Pick a single poster boy for every national problem. Then lavish that lucky sucker with extravagant generosity.

It won’t do squat to solve homelessness or illiteracy or rotten schools or teenage pregnancy or drug addiction. But just think how good all of us will feel after the morning-TV interviews.

No diss on Ted Williams, the Brooklyn-born panhandler in Columbus, Ohio, who’s just been crowned Media Sensation of the Week. His local TV station did a segment on the homeless ex-radio announcer and his God-given pipes.

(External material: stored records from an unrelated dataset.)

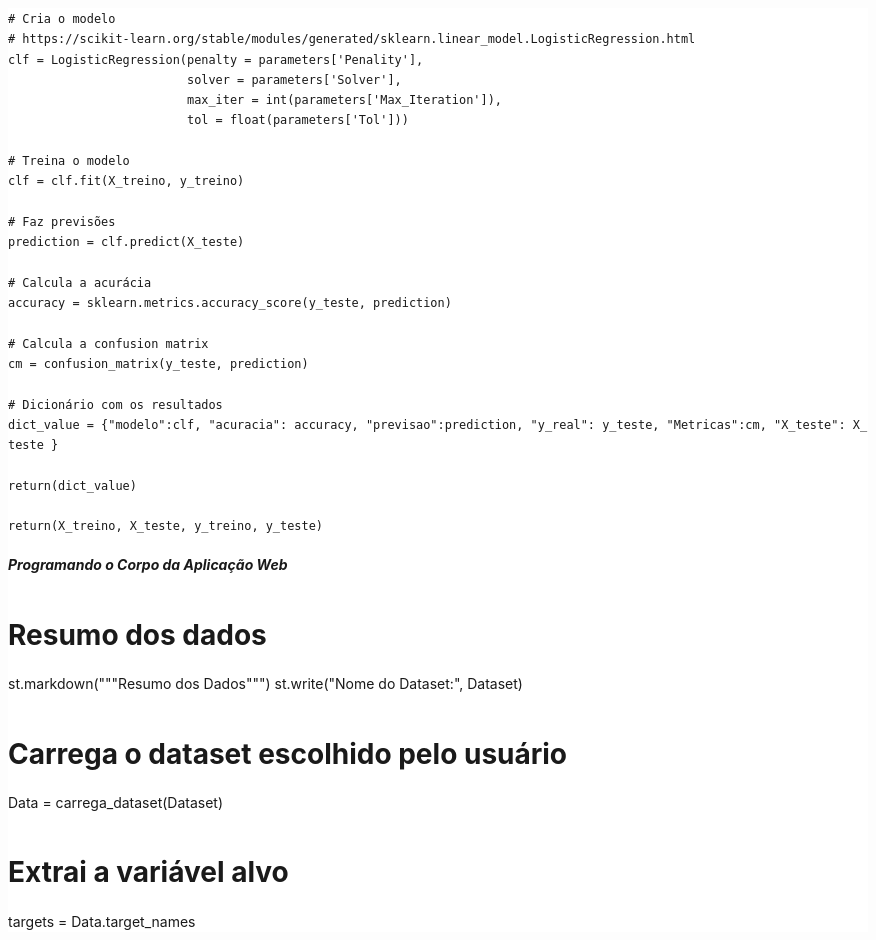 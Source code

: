     # Cria o modelo
    # https://scikit-learn.org/stable/modules/generated/sklearn.linear_model.LogisticRegression.html
    clf = LogisticRegression(penalty = parameters['Penality'], 
                             solver = parameters['Solver'], 
                             max_iter = int(parameters['Max_Iteration']), 
                             tol = float(parameters['Tol']))

    # Treina o modelo
    clf = clf.fit(X_treino, y_treino)

    # Faz previsões
    prediction = clf.predict(X_teste)
    
    # Calcula a acurácia
    accuracy = sklearn.metrics.accuracy_score(y_teste, prediction)

    # Calcula a confusion matrix
    cm = confusion_matrix(y_teste, prediction)

    # Dicionário com os resultados
    dict_value = {"modelo":clf, "acuracia": accuracy, "previsao":prediction, "y_real": y_teste, "Metricas":cm, "X_teste": X_teste }
       
    return(dict_value)
    
    return(X_treino, X_teste, y_treino, y_teste)

##### Programando o Corpo da Aplicação Web ##### 

# Resumo dos dados
st.markdown("""Resumo dos Dados""")
st.write("Nome do Dataset:", Dataset)

# Carrega o dataset escolhido pelo usuário
Data = carrega_dataset(Dataset)

# Extrai a variável alvo
targets = Data.target_names
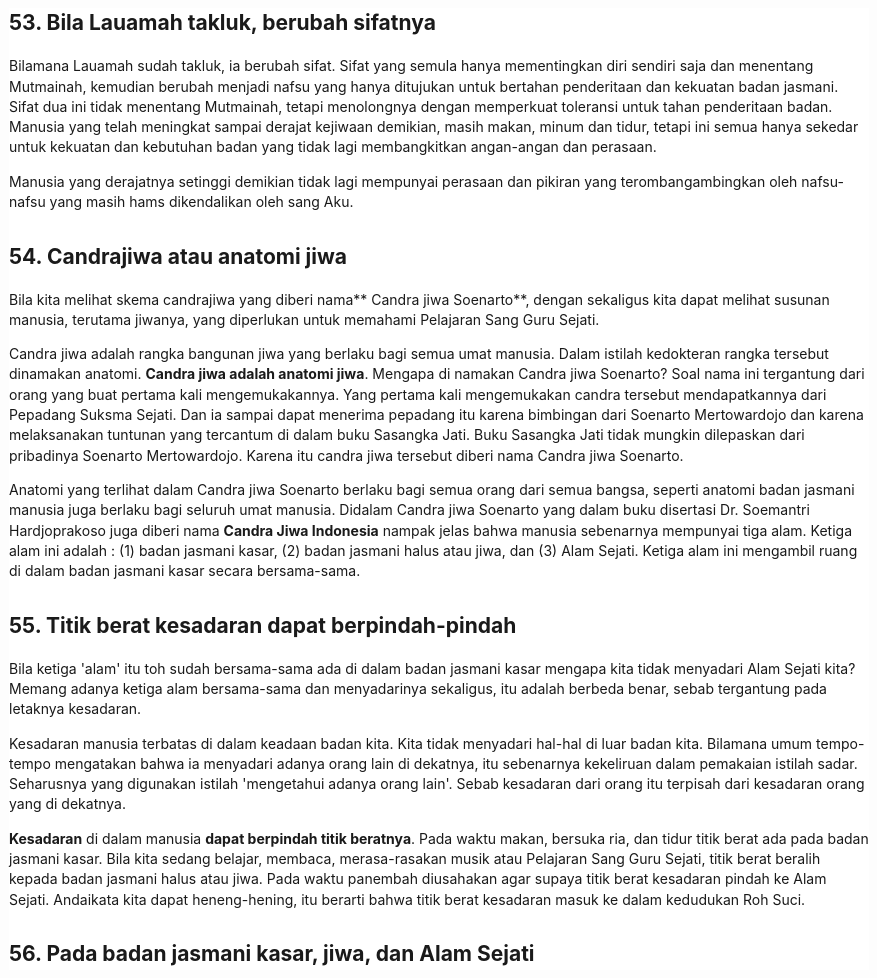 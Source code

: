 ## 53. Bila Lauamah takluk, berubah sifatnya

Bilamana Lauamah sudah takluk, ia berubah sifat. Sifat yang semula hanya mementingkan diri sendiri saja dan menentang Mutmainah, kemudian berubah menjadi nafsu yang hanya ditujukan untuk bertahan penderitaan dan kekuatan badan jasmani. Sifat dua ini tidak menentang Mutmainah, tetapi menolongnya dengan memperkuat toleransi untuk tahan penderitaan badan. Manusia yang telah meningkat sampai derajat kejiwaan demikian, masih makan, minum dan tidur, tetapi ini semua hanya sekedar untuk kekuatan dan kebutuhan badan yang tidak lagi membangkitkan angan-angan dan perasaan.

Manusia yang derajatnya setinggi demikian tidak lagi mempunyai perasaan dan pikiran yang terombangambingkan oleh nafsu-nafsu yang masih hams dikendalikan oleh sang Aku.

## 54. Candrajiwa atau anatomi jiwa

Bila kita melihat skema candrajiwa yang diberi nama** Candra jiwa Soenarto**, dengan sekaligus kita dapat melihat susunan manusia, terutama jiwanya, yang diperlukan untuk memahami Pelajaran Sang Guru Sejati.

Candra jiwa adalah rangka bangunan jiwa yang berlaku bagi
semua umat manusia. Dalam istilah kedokteran rangka tersebut dinamakan anatomi. **Candra jiwa adalah anatomi jiwa**. Mengapa di namakan Candra jiwa Soenarto? Soal nama ini tergantung dari orang yang buat pertama kali mengemukakannya. Yang pertama kali mengemukakan candra tersebut mendapatkannya dari Pepadang Suksma Sejati. Dan ia sampai dapat menerima pepadang itu karena bimbingan dari Soenarto Mertowardojo dan karena melaksanakan tuntunan yang tercantum di dalam buku Sasangka Jati. Buku Sasangka Jati tidak mungkin dilepaskan dari pribadinya Soenarto Mertowardojo. Karena itu candra jiwa tersebut diberi nama Candra jiwa Soenarto.

Anatomi yang terlihat dalam Candra jiwa Soenarto berlaku bagi semua orang dari semua bangsa, seperti anatomi badan jasmani manusia juga berlaku bagi seluruh umat manusia. Didalam Candra jiwa Soenarto yang dalam buku disertasi Dr. Soemantri Hardjoprakoso juga diberi nama **Candra Jiwa Indonesia** nampak jelas bahwa manusia sebenarnya mempunyai tiga alam. Ketiga alam ini adalah : (1) badan jasmani kasar, (2) badan jasmani halus atau jiwa, dan (3) Alam Sejati. Ketiga alam ini mengambil ruang di dalam badan jasmani kasar secara bersama-sama.

## 55. Titik berat kesadaran dapat berpindah-pindah

Bila ketiga 'alam' itu toh sudah bersama-sama ada di dalam badan jasmani kasar mengapa kita tidak menyadari Alam Sejati kita? Memang adanya ketiga alam bersama-sama dan menyadarinya sekaligus, itu adalah berbeda benar, sebab tergantung pada letaknya kesadaran.

Kesadaran manusia terbatas di dalam keadaan badan kita. Kita tidak menyadari hal-hal di luar badan kita. Bilamana umum tempo-tempo mengatakan bahwa ia menyadari adanya orang lain di dekatnya, itu sebenarnya kekeliruan dalam pemakaian istilah sadar. Seharusnya yang digunakan istilah 'mengetahui adanya orang lain'. Sebab kesadaran dari orang itu terpisah dari kesadaran orang yang di dekatnya.

**Kesadaran** di dalam manusia **dapat berpindah titik beratnya**. Pada waktu makan, bersuka ria, dan tidur titik berat ada pada badan jasmani kasar. Bila kita sedang belajar, membaca, merasa-rasakan musik atau Pelajaran Sang Guru Sejati, titik berat beralih kepada badan jasmani halus atau jiwa. Pada waktu panembah diusahakan agar supaya titik berat kesadaran pindah ke Alam Sejati. Andaikata kita dapat heneng-hening, itu berarti bahwa titik berat kesadaran masuk ke dalam kedudukan Roh Suci.

## 56. Pada badan jasmani kasar, jiwa, dan Alam Sejati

Thank the stars he didn’t have a cold that day! It all took off from there: the stories and the attaboys and the far-flung generosity, including an avalanche of voiceover opportunities and a sweet announcing gig with the Cleveland Cavaliers.

The man has clearly lived hard. The grip of addiction, the droopy economy, the cost of real estate, bad strokes of luck – they’ve taken their toll on millions. Williams’ own demons seem to include repeated brushes with the law.

TheSmokingGun.com dug out a rap sheet that included theft, robbery, escape, forgery and drug-possession charges.

Whatever.

He’s homeless. And he has a beautiful voice.

Everybody loves a good up-from-the-sidewalk story, and this one is irresistible.

In a great emotional scene on Thursday, after a battle between “The Today Show” and The Early Show,” the Homeless Man With the Golden Voice was reunited with his 90-year Brooklyn mom.

“My prodigal son has finally come home,” said his mother, Julia.

Top that!

So the next time some do-gooder talks about addressing perplexing social ills, maybe we should grumble about “tough times … less government …budget cuts” — then learn a lesson from the sweet-talking homeless man.

Let’s hold a lottery. Let the saving start with one.

One junkie. One preggers 16-year-old. One family with nowhere to sleep.

It’ll make us all feel better. And Nielsen won’t complain.